Conviction and Humility in Marking Time, Memories and Morality:
The Kingdom of Ordinary Time by Marie Howe
I couldn’t tell one song from another, — “The World,” p. 14 |
While reading the intelligent and provocative poems in The Kingdom of Ordinary Time by Marie Howe, it is easy to forget that this is only her third collection in more than twenty years. Her first book, The Good Thief (1988), chosen by Margaret Atwood for the National Poetry Series, employed Biblical and mythical references that resulted in poems described by Stanley Kunitz as “in touch with the sacred.” Ten years later, Howe’s next collection, What the Living Do, was a moving elegy to her brother who had just died of an AIDS-related illness, and was filled with remembrances of shared childhood, their growing into adulthood, his illness, his death, and the flush of memories that followed. With her latest collection, the poet veers away from the ultra-personal narrative, and returns to broader metaphors that encompass issues of our day, giving us opportunities to examine our own lives in the context of her beautiful and moving language, as she does in “The Star Market.” Here a shopping excursion results in a spiritual reading of the homeless, while revealing also the inevitable irritation of an unavoidable aspect of urban life, her words illuminating the tug of empathy and repulsion many of us experience everyday:
The people Jesus loved were shopping at The Star Market yesterday Even after his bags were packed he still stood, breathing hard and had declared a day off for the able-bodied, and I had wandered in —”The Star Market,” p. 15 |
Annoyance is conveyed here but tempered with a hint of shame and guilt confessed as well, and then more: think how trivial and shallow the poet’s shopping for “cereal and spring water” seems in the context of such poverty and sadness. Howe’s delicate choice of these two items initially elicits thoughts of sterile boxed cereal and expensive bottled water of the present day, but upon reconsideration we are reminded of the staff of life, the very basis of survival, both in the time of Jesus and today, for the poet and for her less fortunate fellow shoppers.
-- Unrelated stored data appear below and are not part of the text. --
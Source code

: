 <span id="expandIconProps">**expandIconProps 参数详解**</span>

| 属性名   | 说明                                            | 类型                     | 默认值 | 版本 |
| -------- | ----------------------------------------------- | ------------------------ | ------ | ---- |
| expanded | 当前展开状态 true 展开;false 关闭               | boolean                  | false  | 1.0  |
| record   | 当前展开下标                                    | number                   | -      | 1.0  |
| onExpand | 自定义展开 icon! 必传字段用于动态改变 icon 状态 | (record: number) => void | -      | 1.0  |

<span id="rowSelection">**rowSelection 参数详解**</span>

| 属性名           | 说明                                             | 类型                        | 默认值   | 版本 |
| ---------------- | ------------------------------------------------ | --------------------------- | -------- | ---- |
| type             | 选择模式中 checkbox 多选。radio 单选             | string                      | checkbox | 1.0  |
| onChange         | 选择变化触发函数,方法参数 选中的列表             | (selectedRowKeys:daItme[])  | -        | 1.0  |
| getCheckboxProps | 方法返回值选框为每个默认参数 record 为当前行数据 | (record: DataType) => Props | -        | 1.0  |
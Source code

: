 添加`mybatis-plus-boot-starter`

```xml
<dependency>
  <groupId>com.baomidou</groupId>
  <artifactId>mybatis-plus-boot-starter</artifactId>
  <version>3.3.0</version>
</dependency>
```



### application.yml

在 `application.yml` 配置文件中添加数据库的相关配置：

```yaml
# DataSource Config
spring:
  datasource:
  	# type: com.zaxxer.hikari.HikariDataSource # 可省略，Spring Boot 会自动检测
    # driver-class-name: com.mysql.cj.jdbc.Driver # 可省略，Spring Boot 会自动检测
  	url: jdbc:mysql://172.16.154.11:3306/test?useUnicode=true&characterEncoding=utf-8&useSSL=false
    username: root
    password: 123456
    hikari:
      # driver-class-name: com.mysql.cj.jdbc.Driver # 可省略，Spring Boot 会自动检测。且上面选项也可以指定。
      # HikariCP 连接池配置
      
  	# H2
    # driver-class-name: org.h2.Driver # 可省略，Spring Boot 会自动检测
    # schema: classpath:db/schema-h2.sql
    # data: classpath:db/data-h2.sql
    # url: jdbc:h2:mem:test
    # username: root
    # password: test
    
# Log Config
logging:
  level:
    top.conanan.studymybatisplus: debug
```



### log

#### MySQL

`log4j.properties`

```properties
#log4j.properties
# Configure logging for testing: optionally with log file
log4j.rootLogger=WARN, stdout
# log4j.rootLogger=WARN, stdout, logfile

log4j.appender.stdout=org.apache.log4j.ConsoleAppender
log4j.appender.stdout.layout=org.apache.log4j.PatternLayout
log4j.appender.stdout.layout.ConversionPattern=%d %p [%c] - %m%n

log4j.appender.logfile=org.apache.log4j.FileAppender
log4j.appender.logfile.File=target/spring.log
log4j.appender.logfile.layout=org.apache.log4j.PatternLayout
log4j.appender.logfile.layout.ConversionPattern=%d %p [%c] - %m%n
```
In this and many other poems here, Howe uses similar everyday experiences — shopping, running errands, arguing about a movie with a friend, the swatting of a fly — as a kind of ethical framework or lesson for living well, and often at her own expense, as she sees the contradictions of her actions versus her thoughts:
We stop at the dry cleaners and the grocery store Where do I want her to hurry to? To her grave? — “Hurry,” p. 62 |
In this slender volume, Howe’s poems are as spare in their words as they are pointed and direct in their language; with conviction they face death and violence; they mark time; they conjure memories; they question high moral ground; they ponder motherhood; they contemplate our origins and our future.
In “Hurry,” Howe’s daughter is asked to speed up, a universal request from every parent to their young child; but in the lingering moment during which the poet takes the time to observe her daughter wearing the quintessential childhood costume of disheveled attire she realizes, at last, that hurrying is the opposite of what she truly wants or for what she knows to be important to her life. This dichotomy— and awareness of that dilemma — appears in other poems as well, such as in “Prayer” (p. 27), where the poet opens and closes with what should have happened, but has not yet done so because of the distractions of life that fill the space in between.
References to children abound in these poems, giving a powerful focus and structure for Howe’s moral concerns. Some poems begin innocently enough but quickly turn into terrifying scenarios, like the child’s questioning game of “Would you Rather” which begins:
My sister told me that when she was giving birth every time a contraction passed |
And ends in a choice that no one can make:
…Would you rather be the woman? Or one of the soldiers? — “Would you Rather,” pp. 19-20 |
In “The Tree Fort” (p. 26), the poet writes with memory of her own childhood, where a beloved structure on a neighbor’s land was torn down (“It stood beyond our boundaries / but we didn’t know that until the lot was sold”); here, child confronts child, with the implied threat of violence, but in the end it wasn’t the material that ultimately mattered but instead it was the emotional result: “And Gloria / became our neighbor, if not our friend.”
In this slender volume, Howe’s poems are as spare in their words as they are pointed and direct in their language; with conviction they face death and violence; they mark time; they conjure memories; they question high moral ground; they ponder motherhood; they contemplate our origins and our future. Marie Howe clearly wonders about her place on this earth, her relevance, her relationship with others she knows, and with those for whom she’ll never have contact. While she is neither prolific in her production nor loud in her presence, her poems are powerful reminders of what a poet, and ourselves, can offer to humanity, and why we should do it.